**Exercise goal:** Gather each line containing the string "authors" from these entries.
(Records for the task)
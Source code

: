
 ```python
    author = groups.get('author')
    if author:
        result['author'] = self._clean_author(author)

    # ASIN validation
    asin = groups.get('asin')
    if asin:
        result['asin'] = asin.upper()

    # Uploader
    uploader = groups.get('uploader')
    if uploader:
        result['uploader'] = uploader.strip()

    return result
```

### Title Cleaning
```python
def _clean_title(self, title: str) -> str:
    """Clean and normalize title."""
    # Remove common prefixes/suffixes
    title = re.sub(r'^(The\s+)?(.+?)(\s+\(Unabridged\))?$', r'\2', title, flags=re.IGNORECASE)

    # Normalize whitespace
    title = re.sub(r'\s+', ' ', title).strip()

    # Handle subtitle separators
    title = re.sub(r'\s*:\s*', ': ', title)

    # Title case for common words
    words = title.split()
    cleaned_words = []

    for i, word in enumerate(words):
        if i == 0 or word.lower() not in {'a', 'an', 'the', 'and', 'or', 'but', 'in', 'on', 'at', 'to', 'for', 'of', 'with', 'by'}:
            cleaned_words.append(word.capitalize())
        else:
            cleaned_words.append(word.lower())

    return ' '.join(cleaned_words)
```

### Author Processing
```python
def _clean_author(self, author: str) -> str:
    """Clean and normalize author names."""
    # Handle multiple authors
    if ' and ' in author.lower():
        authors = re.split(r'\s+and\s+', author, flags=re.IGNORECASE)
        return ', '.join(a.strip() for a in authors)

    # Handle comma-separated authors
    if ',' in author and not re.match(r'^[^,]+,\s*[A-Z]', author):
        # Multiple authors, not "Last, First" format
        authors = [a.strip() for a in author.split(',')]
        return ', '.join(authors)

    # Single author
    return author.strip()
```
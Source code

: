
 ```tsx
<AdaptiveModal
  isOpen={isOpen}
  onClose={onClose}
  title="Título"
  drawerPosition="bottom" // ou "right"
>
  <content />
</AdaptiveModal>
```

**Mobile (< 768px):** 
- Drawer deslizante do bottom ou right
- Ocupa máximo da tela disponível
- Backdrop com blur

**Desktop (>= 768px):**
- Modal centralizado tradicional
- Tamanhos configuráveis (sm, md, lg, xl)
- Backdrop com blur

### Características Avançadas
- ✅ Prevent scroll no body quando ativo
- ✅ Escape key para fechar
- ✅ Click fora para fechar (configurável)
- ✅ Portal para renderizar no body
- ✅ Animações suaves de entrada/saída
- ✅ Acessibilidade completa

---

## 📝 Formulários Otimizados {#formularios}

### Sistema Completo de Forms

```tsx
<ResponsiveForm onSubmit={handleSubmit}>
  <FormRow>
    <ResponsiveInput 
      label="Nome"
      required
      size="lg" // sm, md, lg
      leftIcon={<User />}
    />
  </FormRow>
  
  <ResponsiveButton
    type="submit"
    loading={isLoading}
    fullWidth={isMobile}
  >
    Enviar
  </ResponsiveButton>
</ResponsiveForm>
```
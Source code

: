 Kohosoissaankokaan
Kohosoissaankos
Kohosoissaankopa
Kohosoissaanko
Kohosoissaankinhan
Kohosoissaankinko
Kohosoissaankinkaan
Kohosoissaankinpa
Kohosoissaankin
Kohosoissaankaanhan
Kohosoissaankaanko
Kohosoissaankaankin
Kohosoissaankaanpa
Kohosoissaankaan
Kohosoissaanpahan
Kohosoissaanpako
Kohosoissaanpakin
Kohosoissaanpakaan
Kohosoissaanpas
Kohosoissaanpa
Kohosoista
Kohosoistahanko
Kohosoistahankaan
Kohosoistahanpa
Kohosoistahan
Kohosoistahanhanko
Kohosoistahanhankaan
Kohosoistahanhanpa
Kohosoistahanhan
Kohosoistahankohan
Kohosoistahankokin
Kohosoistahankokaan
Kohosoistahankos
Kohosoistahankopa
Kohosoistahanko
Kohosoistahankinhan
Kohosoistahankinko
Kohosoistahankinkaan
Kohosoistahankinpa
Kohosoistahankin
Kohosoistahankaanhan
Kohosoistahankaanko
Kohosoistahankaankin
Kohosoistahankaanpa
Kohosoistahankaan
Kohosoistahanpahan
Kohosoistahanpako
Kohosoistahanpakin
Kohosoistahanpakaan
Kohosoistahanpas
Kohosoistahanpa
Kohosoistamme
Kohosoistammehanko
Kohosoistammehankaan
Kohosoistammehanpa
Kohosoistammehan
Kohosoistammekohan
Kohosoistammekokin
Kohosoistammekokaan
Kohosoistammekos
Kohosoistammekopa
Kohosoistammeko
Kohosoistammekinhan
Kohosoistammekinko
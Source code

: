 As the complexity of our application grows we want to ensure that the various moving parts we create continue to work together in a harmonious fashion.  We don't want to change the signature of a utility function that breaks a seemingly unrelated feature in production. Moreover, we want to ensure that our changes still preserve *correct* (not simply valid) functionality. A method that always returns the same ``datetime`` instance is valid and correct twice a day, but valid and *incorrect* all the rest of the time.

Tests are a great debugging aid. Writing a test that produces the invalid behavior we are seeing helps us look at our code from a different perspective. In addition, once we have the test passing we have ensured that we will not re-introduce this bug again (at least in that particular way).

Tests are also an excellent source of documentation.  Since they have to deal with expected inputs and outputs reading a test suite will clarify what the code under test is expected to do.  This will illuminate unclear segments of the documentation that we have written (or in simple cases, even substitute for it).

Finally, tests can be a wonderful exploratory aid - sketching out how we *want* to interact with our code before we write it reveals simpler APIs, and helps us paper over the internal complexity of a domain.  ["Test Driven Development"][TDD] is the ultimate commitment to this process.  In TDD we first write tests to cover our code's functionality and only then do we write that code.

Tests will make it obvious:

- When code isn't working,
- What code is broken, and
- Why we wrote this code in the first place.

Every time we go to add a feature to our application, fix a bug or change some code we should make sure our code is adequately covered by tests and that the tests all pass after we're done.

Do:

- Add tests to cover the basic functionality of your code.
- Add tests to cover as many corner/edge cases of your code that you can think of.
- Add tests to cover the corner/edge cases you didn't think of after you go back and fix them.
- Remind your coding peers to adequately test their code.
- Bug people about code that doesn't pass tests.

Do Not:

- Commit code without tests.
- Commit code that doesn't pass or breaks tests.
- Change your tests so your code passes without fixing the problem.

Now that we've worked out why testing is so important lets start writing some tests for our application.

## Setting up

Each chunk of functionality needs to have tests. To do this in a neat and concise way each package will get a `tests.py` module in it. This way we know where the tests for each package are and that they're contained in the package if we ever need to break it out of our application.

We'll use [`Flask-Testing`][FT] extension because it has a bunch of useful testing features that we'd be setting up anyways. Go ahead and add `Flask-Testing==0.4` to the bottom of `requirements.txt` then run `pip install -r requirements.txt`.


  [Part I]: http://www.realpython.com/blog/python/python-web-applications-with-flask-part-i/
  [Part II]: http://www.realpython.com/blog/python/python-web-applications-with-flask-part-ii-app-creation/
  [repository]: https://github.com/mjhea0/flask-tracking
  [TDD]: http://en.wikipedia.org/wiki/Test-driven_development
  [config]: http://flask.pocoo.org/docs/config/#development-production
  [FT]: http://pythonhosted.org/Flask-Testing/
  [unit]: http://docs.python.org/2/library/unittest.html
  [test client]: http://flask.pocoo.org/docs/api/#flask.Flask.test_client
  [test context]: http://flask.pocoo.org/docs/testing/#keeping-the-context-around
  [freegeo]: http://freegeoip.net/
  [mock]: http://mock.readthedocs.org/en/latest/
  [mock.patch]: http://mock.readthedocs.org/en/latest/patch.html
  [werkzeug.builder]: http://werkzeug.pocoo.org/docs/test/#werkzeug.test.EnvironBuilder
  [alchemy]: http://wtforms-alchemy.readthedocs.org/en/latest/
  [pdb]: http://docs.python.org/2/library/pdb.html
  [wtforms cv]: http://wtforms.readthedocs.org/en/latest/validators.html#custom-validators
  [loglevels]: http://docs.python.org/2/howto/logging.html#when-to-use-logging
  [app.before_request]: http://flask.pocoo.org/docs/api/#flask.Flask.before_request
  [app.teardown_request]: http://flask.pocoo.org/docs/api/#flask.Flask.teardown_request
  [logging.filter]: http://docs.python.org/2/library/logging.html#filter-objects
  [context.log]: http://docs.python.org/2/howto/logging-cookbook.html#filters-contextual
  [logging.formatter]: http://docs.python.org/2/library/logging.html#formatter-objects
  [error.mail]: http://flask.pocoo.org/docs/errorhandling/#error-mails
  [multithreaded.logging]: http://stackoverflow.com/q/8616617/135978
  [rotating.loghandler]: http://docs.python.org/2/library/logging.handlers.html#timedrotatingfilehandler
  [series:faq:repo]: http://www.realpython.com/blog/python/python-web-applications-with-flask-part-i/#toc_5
(End Records for the task)
**Result of this task:**
    # Handle multiple authors
        authors = re.split(r'\s+and\s+', author, flags=re.IGNORECASE)
        return ', '.join(a.strip() for a in authors)
    # Handle comma-separated authors
        # Multiple authors, not "Last, First" format
        authors = [a.strip() for a in author.split(',')]
        return ', '.join(authors)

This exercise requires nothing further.